-------- Data for this exercise
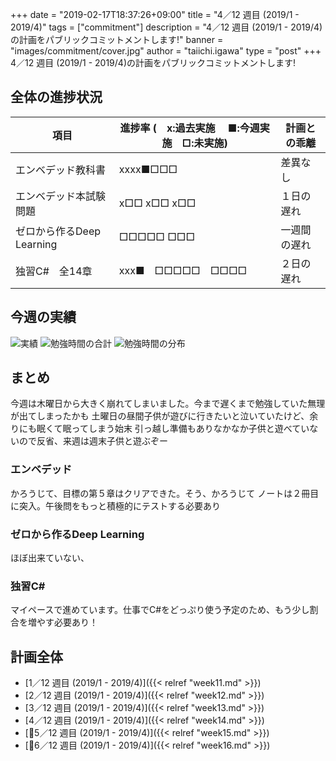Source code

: +++
date = "2019-02-17T18:37:26+09:00"
title = "4／12 週目 (2019/1 - 2019/4)"
tags = ["commitment"]
description = "4／12 週目 (2019/1 - 2019/4)の計画をパブリックコミットメントします!"
banner = "images/commitment/cover.jpg"
author = "taiichi.igawa"
type = "post"
+++
4／12 週目 (2019/1 - 2019/4)の計画をパブリックコミットメントします!
<!-- more -->

## 全体の進捗状況

| 項目                  | 進捗率 (　x:過去実施　 ■:今週実施　□:未実施) | 計画との乖離 |
|---------------------|-----------------------------|--------|
| エンベデッド教科書           | xxxx■□□□                    | 差異なし   |
| エンベデッド本試験問題         | x□□ x□□ x□□                 | １日の遅れ  |
| ゼロから作るDeep Learning | □□□□□ □□□                   | 一週間の遅れ |
| 独習C\#　全14章          | xxx■　□□□□□　□□□□             | ２日の遅れ  |

## 今週の実績
![実績](/images/commitment/week14/week14_done.JPG)
![勉強時間の合計](/images/commitment/week14/week14_circle.png)
![勉強時間の分布](/images/commitment/week14/week14_chart.png)

## まとめ
今週は木曜日から大きく崩れてしまいました。今まで遅くまで勉強していた無理が出てしまったかも
土曜日の昼間子供が遊びに行きたいと泣いていたけど、余りにも眠くて眠ってしまう始末
引っ越し準備もありなかなか子供と遊べていないので反省、来週は週末子供と遊ぶぞー

### エンベデッド
かろうじて、目標の第５章はクリアできた。そう、かろうじて
ノートは２冊目に突入。午後問をもっと積極的にテストする必要あり

### ゼロから作るDeep Learning
ほぼ出来ていない、

### 独習C\#
マイペースで進めています。仕事でC\#をどっぷり使う予定のため、もう少し割合を増やす必要あり！

## 計画全体
* [1／12 週目 (2019/1 - 2019/4)]({{< relref "week11.md" >}})
* [2／12 週目 (2019/1 - 2019/4)]({{< relref "week12.md" >}})
* [3／12 週目 (2019/1 - 2019/4)]({{< relref "week13.md" >}})
* [4／12 週目 (2019/1 - 2019/4)]({{< relref "week14.md" >}})
* [5／12 週目 (2019/1 - 2019/4)]({{< relref "week15.md" >}})
* [6／12 週目 (2019/1 - 2019/4)]({{< relref "week16.md" >}})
----------------
**Directions**
Pull every line that holds the string "ゼロから作るDeep" out of the records.

**Response to the exercise**
| ゼロから作るDeep Learning | □□□□□ □□□                   | 一週間の遅れ |
### ゼロから作るDeep Learning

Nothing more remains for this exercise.